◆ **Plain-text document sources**
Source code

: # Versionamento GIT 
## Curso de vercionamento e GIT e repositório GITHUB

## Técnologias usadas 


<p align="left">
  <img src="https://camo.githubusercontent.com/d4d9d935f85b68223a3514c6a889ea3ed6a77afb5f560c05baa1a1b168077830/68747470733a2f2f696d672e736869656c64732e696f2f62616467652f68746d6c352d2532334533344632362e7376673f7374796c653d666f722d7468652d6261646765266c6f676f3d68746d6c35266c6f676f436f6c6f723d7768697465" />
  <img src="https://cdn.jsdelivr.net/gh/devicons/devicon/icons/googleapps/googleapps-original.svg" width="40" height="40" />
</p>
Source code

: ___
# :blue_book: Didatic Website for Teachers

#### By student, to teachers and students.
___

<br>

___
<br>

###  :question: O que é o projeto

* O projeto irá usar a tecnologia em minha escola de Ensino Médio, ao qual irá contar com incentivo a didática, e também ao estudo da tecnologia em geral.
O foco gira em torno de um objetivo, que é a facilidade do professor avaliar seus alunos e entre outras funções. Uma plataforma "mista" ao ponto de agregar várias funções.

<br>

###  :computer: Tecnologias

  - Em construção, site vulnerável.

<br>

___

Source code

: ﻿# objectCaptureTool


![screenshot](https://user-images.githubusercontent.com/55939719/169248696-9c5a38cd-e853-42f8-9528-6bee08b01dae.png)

...

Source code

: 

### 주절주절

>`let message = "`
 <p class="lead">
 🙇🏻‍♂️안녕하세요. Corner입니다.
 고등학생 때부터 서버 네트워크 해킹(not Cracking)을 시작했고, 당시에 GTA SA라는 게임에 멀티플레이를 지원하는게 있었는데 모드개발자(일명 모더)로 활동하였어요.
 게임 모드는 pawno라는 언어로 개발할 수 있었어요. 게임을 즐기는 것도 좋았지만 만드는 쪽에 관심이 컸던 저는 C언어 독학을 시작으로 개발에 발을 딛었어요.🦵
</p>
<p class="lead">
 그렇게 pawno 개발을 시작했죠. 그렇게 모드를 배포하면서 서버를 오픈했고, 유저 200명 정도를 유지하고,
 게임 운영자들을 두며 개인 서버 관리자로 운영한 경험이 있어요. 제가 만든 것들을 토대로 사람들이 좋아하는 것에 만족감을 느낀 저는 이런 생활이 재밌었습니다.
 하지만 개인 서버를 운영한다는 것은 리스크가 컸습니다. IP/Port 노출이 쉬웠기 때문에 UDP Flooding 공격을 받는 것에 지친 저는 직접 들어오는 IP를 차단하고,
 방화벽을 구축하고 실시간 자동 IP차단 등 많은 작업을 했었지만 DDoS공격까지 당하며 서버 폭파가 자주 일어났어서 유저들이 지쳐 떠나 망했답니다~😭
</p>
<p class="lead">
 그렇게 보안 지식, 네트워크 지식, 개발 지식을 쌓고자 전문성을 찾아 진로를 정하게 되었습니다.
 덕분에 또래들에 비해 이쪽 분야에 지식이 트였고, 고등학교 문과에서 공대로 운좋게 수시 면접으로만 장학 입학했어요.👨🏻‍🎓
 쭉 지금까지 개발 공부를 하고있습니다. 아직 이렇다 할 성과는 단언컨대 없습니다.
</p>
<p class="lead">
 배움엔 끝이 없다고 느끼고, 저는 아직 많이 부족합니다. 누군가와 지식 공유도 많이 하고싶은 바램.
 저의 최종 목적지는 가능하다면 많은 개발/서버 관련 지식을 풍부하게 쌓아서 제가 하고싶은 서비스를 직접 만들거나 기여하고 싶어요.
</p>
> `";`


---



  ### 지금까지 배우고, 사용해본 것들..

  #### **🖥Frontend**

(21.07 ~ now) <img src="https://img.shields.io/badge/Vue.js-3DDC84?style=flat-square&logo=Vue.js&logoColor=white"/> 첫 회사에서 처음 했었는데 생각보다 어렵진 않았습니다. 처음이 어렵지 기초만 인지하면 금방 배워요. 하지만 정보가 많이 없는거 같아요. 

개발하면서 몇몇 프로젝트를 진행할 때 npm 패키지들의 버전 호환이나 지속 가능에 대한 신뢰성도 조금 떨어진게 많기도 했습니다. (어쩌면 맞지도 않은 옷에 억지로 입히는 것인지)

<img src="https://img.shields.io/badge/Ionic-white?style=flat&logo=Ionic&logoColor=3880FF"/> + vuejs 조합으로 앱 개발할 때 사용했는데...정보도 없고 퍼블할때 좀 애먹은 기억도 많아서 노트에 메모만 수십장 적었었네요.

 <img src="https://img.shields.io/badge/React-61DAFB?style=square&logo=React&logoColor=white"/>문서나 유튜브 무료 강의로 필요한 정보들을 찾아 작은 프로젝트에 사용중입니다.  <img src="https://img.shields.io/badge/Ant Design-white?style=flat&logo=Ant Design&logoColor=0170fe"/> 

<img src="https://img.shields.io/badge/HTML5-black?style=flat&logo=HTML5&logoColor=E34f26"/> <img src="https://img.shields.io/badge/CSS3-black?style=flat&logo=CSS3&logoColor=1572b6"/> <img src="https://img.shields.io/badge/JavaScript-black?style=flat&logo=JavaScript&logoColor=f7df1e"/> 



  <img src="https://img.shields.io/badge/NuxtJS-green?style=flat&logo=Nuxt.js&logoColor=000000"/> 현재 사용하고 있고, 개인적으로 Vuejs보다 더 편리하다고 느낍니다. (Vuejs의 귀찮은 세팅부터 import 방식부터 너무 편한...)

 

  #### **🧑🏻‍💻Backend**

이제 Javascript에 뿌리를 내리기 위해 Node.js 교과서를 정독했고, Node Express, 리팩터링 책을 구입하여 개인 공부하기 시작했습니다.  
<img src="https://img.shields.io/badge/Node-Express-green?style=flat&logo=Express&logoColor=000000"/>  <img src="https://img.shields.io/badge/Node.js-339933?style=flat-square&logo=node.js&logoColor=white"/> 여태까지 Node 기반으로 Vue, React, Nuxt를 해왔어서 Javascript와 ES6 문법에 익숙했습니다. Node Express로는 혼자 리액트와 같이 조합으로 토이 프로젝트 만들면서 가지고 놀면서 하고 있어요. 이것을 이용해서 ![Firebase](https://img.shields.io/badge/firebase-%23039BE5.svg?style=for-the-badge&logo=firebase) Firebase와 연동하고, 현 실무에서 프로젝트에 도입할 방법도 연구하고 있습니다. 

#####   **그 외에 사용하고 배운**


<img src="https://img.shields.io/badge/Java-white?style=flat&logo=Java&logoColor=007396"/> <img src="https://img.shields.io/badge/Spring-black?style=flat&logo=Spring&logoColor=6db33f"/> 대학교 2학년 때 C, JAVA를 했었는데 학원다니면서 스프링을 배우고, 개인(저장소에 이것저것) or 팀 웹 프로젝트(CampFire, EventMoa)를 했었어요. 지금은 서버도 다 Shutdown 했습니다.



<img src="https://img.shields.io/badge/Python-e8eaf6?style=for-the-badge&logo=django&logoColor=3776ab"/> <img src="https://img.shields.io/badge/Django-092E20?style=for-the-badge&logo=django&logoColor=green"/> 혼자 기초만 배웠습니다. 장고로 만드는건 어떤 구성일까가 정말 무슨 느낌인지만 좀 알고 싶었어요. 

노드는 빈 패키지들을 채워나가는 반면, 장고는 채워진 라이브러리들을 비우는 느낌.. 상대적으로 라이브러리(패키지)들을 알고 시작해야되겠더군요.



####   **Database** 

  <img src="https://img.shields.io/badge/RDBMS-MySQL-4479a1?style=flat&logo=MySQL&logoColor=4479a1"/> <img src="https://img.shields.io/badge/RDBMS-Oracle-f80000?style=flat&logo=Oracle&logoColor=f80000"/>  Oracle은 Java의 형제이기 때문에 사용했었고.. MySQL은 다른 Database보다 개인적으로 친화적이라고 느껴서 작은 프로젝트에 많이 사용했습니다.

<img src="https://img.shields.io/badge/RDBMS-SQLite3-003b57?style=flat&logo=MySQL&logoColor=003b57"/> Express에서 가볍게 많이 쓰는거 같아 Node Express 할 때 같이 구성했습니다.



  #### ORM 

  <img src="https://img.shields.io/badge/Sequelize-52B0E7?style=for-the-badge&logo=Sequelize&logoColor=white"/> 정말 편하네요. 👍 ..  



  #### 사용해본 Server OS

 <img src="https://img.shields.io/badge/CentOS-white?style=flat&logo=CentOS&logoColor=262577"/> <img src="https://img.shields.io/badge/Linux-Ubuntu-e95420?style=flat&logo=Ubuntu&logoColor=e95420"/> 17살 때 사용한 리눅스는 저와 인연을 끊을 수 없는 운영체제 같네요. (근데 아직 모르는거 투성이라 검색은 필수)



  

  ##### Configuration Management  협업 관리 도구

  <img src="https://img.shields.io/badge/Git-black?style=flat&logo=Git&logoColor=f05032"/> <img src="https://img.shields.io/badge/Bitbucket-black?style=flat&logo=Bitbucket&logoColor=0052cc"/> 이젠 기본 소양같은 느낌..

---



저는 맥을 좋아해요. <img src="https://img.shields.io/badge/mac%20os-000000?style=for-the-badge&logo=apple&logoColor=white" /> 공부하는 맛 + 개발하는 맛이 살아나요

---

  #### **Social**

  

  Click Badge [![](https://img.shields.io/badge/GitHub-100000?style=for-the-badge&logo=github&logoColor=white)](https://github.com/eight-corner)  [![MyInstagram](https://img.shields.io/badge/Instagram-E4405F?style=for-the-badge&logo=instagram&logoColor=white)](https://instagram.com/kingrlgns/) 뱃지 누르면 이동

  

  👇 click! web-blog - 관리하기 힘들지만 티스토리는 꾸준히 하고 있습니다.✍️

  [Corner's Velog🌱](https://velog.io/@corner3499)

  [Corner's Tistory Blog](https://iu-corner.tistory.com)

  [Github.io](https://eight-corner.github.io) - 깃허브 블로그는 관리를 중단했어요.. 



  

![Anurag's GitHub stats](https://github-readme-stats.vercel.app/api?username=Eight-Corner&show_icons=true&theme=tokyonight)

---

◆ **Problem description**
Go through the records and copy each line with "green" in it.

◆ **Written solution**
  <img src="https://img.shields.io/badge/NuxtJS-green?style=flat&logo=Nuxt.js&logoColor=000000"/> 현재 사용하고 있고, 개인적으로 Vuejs보다 더 편리하다고 느낍니다. (Vuejs의 귀찮은 세팅부터 import 방식부터 너무 편한...)
<img src="https://img.shields.io/badge/Node-Express-green?style=flat&logo=Express&logoColor=000000"/>  <img src="https://img.shields.io/badge/Node.js-339933?style=flat-square&logo=node.js&logoColor=white"/> 여태까지 Node 기반으로 Vue, React, Nuxt를 해왔어서 Javascript와 ES6 문법에 익숙했습니다. Node Express로는 혼자 리액트와 같이 조합으로 토이 프로젝트 만들면서 가지고 놀면서 하고 있어요. 이것을 이용해서 ![Firebase](https://img.shields.io/badge/firebase-%23039BE5.svg?style=for-the-badge&logo=firebase) Firebase와 연동하고, 현 실무에서 프로젝트에 도입할 방법도 연구하고 있습니다. 
<img src="https://img.shields.io/badge/Python-e8eaf6?style=for-the-badge&logo=django&logoColor=3776ab"/> <img src="https://img.shields.io/badge/Django-092E20?style=for-the-badge&logo=django&logoColor=green"/> 혼자 기초만 배웠습니다. 장고로 만드는건 어떤 구성일까가 정말 무슨 느낌인지만 좀 알고 싶었어요. 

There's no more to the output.